In its assessment of Climate Act progress, the Conferral Report notes that “the contracted portfolio of renewable energy projects is in a persistent state of flux.” This admission of “flux” – although crisis might have been a better term – was no doubt prompted by the Public Service Commission rejecting requests for more public subsidies for wind projects in October. Striking an optimistic note in the face of this significant setback, the Conferral Report notes that the state plans to issue a new accelerated solicitation for renewable resources to “backfill” any contracted land-based or offshore projects whose contracts are terminated.
But can the public rely on this new round of solicitations to be any more successful than the ones thrown into crisis in October? The Conferral Report admits that “it is possible that the number of currently-contracted renewable contracts could decrease in the near future” and that “some level of attrition can be expected,” but remains remarkably optimistic about NYSERDA’s new round of procurements, arguing that “updated competitive pricing” will keep New York on track to meet the Climate Act goals.

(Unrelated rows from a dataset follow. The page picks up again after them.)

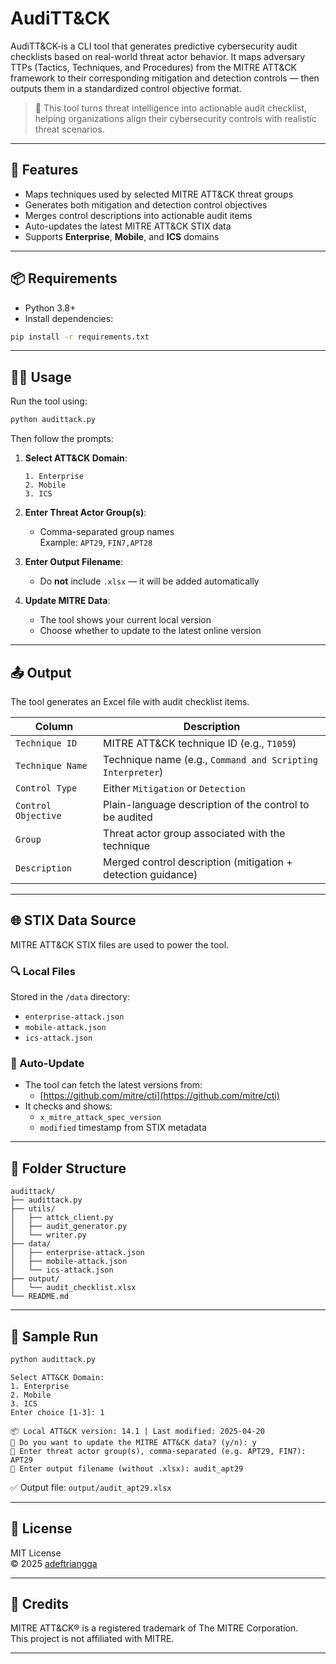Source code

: # AudiTT&CK
AudiTT&CK-is a CLI tool that generates predictive cybersecurity audit checklists based on real-world threat actor behavior. It maps adversary TTPs (Tactics, Techniques, and Procedures) from the MITRE ATT&CK framework to their corresponding mitigation and detection controls — then outputs them in a standardized control objective format.

> 🎯 This tool turns threat intelligence into actionable audit checklist, helping organizations align their cybersecurity controls with realistic threat scenarios.

---

## 🚀 Features

- Maps techniques used by selected MITRE ATT&CK threat groups
- Generates both mitigation and detection control objectives
- Merges control descriptions into actionable audit items
- Auto-updates the latest MITRE ATT&CK STIX data
- Supports **Enterprise**, **Mobile**, and **ICS** domains

---

## 📦 Requirements

- Python 3.8+
- Install dependencies:

```bash
pip install -r requirements.txt
```

---

## 🧑‍💻 Usage

Run the tool using:

```bash
python audittack.py
```

Then follow the prompts:

1. **Select ATT&CK Domain**:
    ```
    1. Enterprise
    2. Mobile
    3. ICS
    ```

2. **Enter Threat Actor Group(s)**:
    - Comma-separated group names  
      Example: `APT29`, `FIN7,APT28`

3. **Enter Output Filename**:
    - Do **not** include `.xlsx` — it will be added automatically

4. **Update MITRE Data**:
    - The tool shows your current local version
    - Choose whether to update to the latest online version

---

## 📤 Output

The tool generates an Excel file with audit checklist items.

| Column           | Description                                                                 |
|------------------|-----------------------------------------------------------------------------|
| `Technique ID`   | MITRE ATT&CK technique ID (e.g., `T1059`)                                   |
| `Technique Name` | Technique name (e.g., `Command and Scripting Interpreter`)                  |
| `Control Type`   | Either `Mitigation` or `Detection`                                          |
| `Control Objective` | Plain-language description of the control to be audited                 |
| `Group`          | Threat actor group associated with the technique                            |
| `Description`    | Merged control description (mitigation + detection guidance)                |

---

## 🌐 STIX Data Source

MITRE ATT&CK STIX files are used to power the tool.  

### 🔍 Local Files

Stored in the `/data` directory:

- `enterprise-attack.json`
- `mobile-attack.json`
- `ics-attack.json`

### 🔄 Auto-Update

- The tool can fetch the latest versions from:
  - [https://github.com/mitre/cti](https://github.com/mitre/cti)
- It checks and shows:
  - `x_mitre_attack_spec_version`
  - `modified` timestamp from STIX metadata

---

## 📂 Folder Structure

```
audittack/
├── audittack.py
├── utils/
│   ├── attck_client.py
│   ├── audit_generator.py
│   └── writer.py
├── data/
│   ├── enterprise-attack.json
│   ├── mobile-attack.json
│   └── ics-attack.json
├── output/
│   └── audit_checklist.xlsx
└── README.md
```

---

## 🧪 Sample Run

```bash
python audittack.py
```

```
Select ATT&CK Domain:
1. Enterprise
2. Mobile
3. ICS
Enter choice [1-3]: 1

📦 Local ATT&CK version: 14.1 | Last modified: 2025-04-20
🔁 Do you want to update the MITRE ATT&CK data? (y/n): y
🎯 Enter threat actor group(s), comma-separated (e.g. APT29, FIN7): APT29
📄 Enter output filename (without .xlsx): audit_apt29
```

✅ Output file: `output/audit_apt29.xlsx`

---

## 📜 License

MIT License  
© 2025 [adeftriangga](https://github.com/adefirmant)

---

## 🙌 Credits

MITRE ATT&CK® is a registered trademark of The MITRE Corporation.  
This project is not affiliated with MITRE.

---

This optimism lacks a realistic view of how well renewable projects are progressing in the state. The Conferral Report’s claim that New York “has enough operating, contracted, and under-development renewable energy projects to supply 79% of the State’s 2030 electricity needs with renewable energy” cites nothing more than a press release issued by Governor Hochul’s office as evidence. It’s worth recalling that the mentioned press release was issued just two weeks after several contracted projects, covering 25% of the state’s expected electricity demand in 2030, faced uncertainty. A significant portion of the projects alluded to are, in other words, not yet even contracted. Will these “under-development” projects really be completed?
The Mind the Gap report, commissioned by the Public Power NY coalition, confirms these worrying conclusions about completion rates for contracted projects. Using detailed analysis of data for NYS’s current rate of renewables deployment, analysts concluded that, under a business-as-usual scenario, NYS will only reach 45 percent renewable energy by 2030 (a gap of 41,441 gigawatt hours). Even under the most optimistic scenario – with low growth in energy demand and high success of interconnection – there will be a gap of over 14,000 GWh, leaving the state at only 61 percent renewables.

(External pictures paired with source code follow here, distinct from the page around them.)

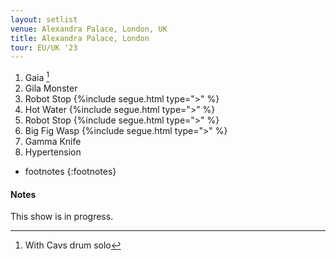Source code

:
 ```yaml
---
layout: setlist
venue: Alexandra Palace, London, UK
title: Alexandra Palace, London
tour: EU/UK '23
---
```


1. Gaia
    [^1]
2. Gila Monster
3. Robot Stop
   {%include segue.html type=">" %}
4. Hot Water
   {%include segue.html type=">" %}
5. Robot Stop
   {%include segue.html type=">" %}
6. Big Fig Wasp
   {%include segue.html type=">" %}
7. Gamma Knife
8. Hypertension

<!--snippet-->

* footnotes
{:footnotes}
[^1]: With Cavs drum solo

#### Notes 
This show is in progress.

In contrast to the Conferral Report, the Mind the Gap report uses solid data to show that Governor Hochul and NYPA’s current strategy isn’t effective. The reliance on for-profit corporations to address climate challenges is clearly falling short.

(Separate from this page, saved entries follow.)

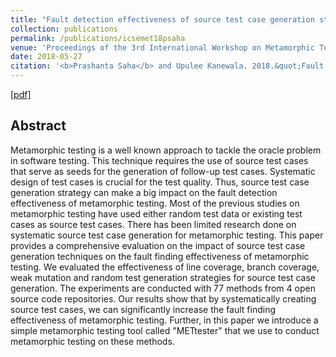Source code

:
 ```yaml
---
title: "Fault detection effectiveness of source test case generation strategies for metamorphic testing"
collection: publications
permalink: /publications/icsemet18psaha
venue: 'Proceedings of the 3rd International Workshop on Metamorphic Testing, ICSE18: 40th International Conference on Software Engineering'
date: 2018-05-27
citation: '<b>Prashanta Saha</b> and Upulee Kanewala. 2018.&quot;Fault detection effectiveness of source test case generation strategies for metamorphic testing.&quot;<b>In Proceedings of the 3rd International Workshop on Metamorphic Testing (MET 2018)</b> '
---
```


[[pdf]](http://prashantasaha.com/files/icsemet2018ps.pdf)

## Abstract
Metamorphic testing is a well known approach to tackle the oracle problem in software testing. This technique requires the use of source test cases that serve as seeds for the generation of follow-up test cases. Systematic design of test cases is crucial for the test quality. Thus, source test case generation strategy can make a big impact on the fault detection effectiveness of metamorphic testing. Most of the previous studies on metamorphic testing have used either random test data or existing test cases as source test cases. There has been limited research done on systematic source test case generation for metamorphic testing. This paper provides a comprehensive evaluation on the impact of source test case generation techniques on the fault finding effectiveness of metamorphic testing. We evaluated the effectiveness of line coverage, branch coverage, weak mutation and random test generation strategies for source test case generation. The experiments are conducted with 77 methods from 4 open source code repositories. Our results show that by systematically creating source test cases, we can significantly increase the fault finding effectiveness of metamorphic testing. Further, in this paper we introduce a simple metamorphic testing tool called "METtester" that we use to conduct metamorphic testing on these methods.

This should not be surprising. Big multinational companies like BP, Orsted, and Equinor, key players in the troubled offshore wind contracts, are focused on maximizing profits. They’ll easily abandon contracts if current market conditions don’t promise significant earnings. These major players are grappling with economic challenges too — Orsted shares hit a record low after the company abandoned some US projects. They won’t commit to new projects in our state without a guarantee of substantial returns.
Given the urgency of decarbonization, we need an alternative approach. As the Mind the Gap report concludes, to ensure that New York State reaches its renewable energy goals, “public sector entities [such as NYPA] must play a more proactive role in RE deployment beyond market development and support for private sector project development.” As a nonprofit authority accountable to the people of New York State, NYPA can deploy projects at cost to serve the state’s needs and prioritize community benefits.
FDR established NYPA in 1932 with the belief that the government should develop state or federally owned power sites. It is high time that the current leadership of NYPA and Governor Hochul embrace the legacy and mission of NYPA to provide public power at a time of great urgency. We need public power adequate to the scale of the climate crisis, and we need it now.
Ashley Dawson is a professor at the City University of New York and author of People’s Power: Reclaiming the Energy Commons (2020). Lindsay Griffin is Regulatory Director for the Northeast with Vote Solar. Both are members of Public Power NY.